All das konnte Amira beobachten, während sie selbst geschickt Langmessern und Degen auswich und Betäubungspfeile in nachlässig gekleidete Fußgelenke stach.

Die Wachen waren unvorsichtiger mit ihr als mit den anderen. Sie hatten wohl den Auftrag, niemanden zu töten, wenn es sich vermeiden ließe, aber sie gingen bei Amira durchaus das Risiko ein, und sie verstand warum. Sie hatte ein Messer in jeder Hand. Sie benutzte sie nicht, höchstens, um eine Wache von einem der anderen Crewmitgliedern abzulenken, die durch den Raum flohen, indem sie es dicht an ihr vorbei schleuderte. Aber vor allem nutzte sie die darunter verborgenen Nadeln, so unbemerkt wie möglich. Sie bewegte sich mit Abstand am geschicktesten. Sie wirkte gefährlich und tödlich. Und sie trug die Uniform der salvenischen Assassinanen. Sie hatte im Vorfeld nicht damit gerechnet, dass sie letzteres verraten würde, aber unter den Umständen ergab es Sinn und war ebenfalls von Vorteil. Natürlich stürzten sich die Wachen auf die offensichtlichste und größte Gefahr, sie, und erkannten erst viel später, dass Janasz, die unscheinbare und ungeschickt wirkende, falsche Wache, ebenfalls eine wesentliche Gefahrenquelle war.

Amira fühlte sich lebendig in diesem feuerlosen Inferno. Das Ausweichen war wie Tanz. Sie spürte die Gefahr und Ausweglosigkeit unter der Haut. Sie fühlte die Bewegung und Bedrohung in jedem ihrer Glieder. Nur der Moment war wichtig.

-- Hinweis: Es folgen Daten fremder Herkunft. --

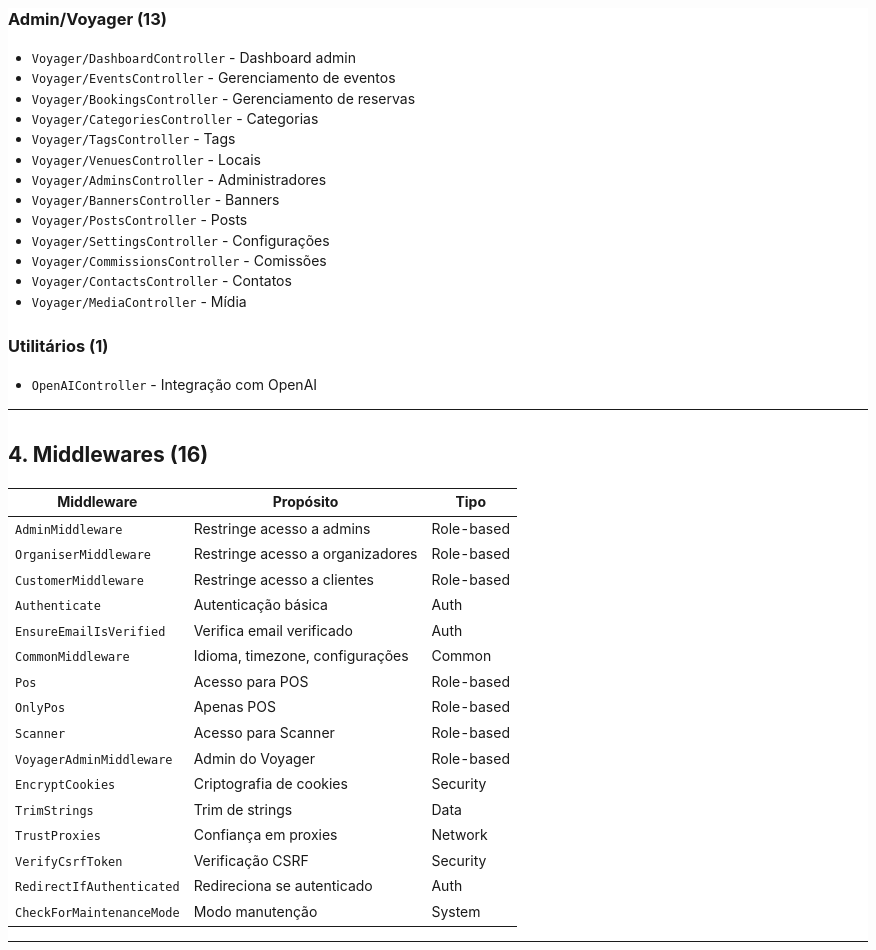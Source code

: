 ### Admin/Voyager (13)
- `Voyager/DashboardController` - Dashboard admin
- `Voyager/EventsController` - Gerenciamento de eventos
- `Voyager/BookingsController` - Gerenciamento de reservas
- `Voyager/CategoriesController` - Categorias
- `Voyager/TagsController` - Tags
- `Voyager/VenuesController` - Locais
- `Voyager/AdminsController` - Administradores
- `Voyager/BannersController` - Banners
- `Voyager/PostsController` - Posts
- `Voyager/SettingsController` - Configurações
- `Voyager/CommissionsController` - Comissões
- `Voyager/ContactsController` - Contatos
- `Voyager/MediaController` - Mídia

### Utilitários (1)
- `OpenAIController` - Integração com OpenAI

---

## 4. Middlewares (16)

| Middleware | Propósito | Tipo |
|-----------|----------|------|
| `AdminMiddleware` | Restringe acesso a admins | Role-based |
| `OrganiserMiddleware` | Restringe acesso a organizadores | Role-based |
| `CustomerMiddleware` | Restringe acesso a clientes | Role-based |
| `Authenticate` | Autenticação básica | Auth |
| `EnsureEmailIsVerified` | Verifica email verificado | Auth |
| `CommonMiddleware` | Idioma, timezone, configurações | Common |
| `Pos` | Acesso para POS | Role-based |
| `OnlyPos` | Apenas POS | Role-based |
| `Scanner` | Acesso para Scanner | Role-based |
| `VoyagerAdminMiddleware` | Admin do Voyager | Role-based |
| `EncryptCookies` | Criptografia de cookies | Security |
| `TrimStrings` | Trim de strings | Data |
| `TrustProxies` | Confiança em proxies | Network |
| `VerifyCsrfToken` | Verificação CSRF | Security |
| `RedirectIfAuthenticated` | Redireciona se autenticado | Auth |
| `CheckForMaintenanceMode` | Modo manutenção | System |

---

Sie kamen weit. Viel weiter, als sie je damit gerechnet hätte. Wachen lagen auf dem Boden verstreut. Sie sprang geschickt über sie hinweg, sodass den Wachen, die ihr nachsetzen wollten, Körper im Weg lagen. Nur noch wenige Meter trennten sie von der Zarin. Es hatte viele Gelegenheiten gegeben, in denen sie sie mit einem Messerwurf hätte töten können. Aber sie wollte sie erreichen, ihr Leben nur bedrohen, um erpressen zu können, weil das ihre realistischste Chance war, zu entkommen.

Aber irgendwann passierte das Unausweichliche: Janasz wurde überwältigt. Nur Sekunden später konnte die Wache, die Rash hätte auffangen wollen, Rash in die Knie zwingen, mit einem Langmesser an der Kehle. Weniger zärtlich, als Amira es damals getan hatte.

Sie tauschte mit Rash einen Blick, als sie ihre Messer fallen ließ und die Hände hob. Rash lächelte und formte den Mund kurz zu einem Kussmund. Amira schloss einen Moment die Augen und erwiderte dann die Geste.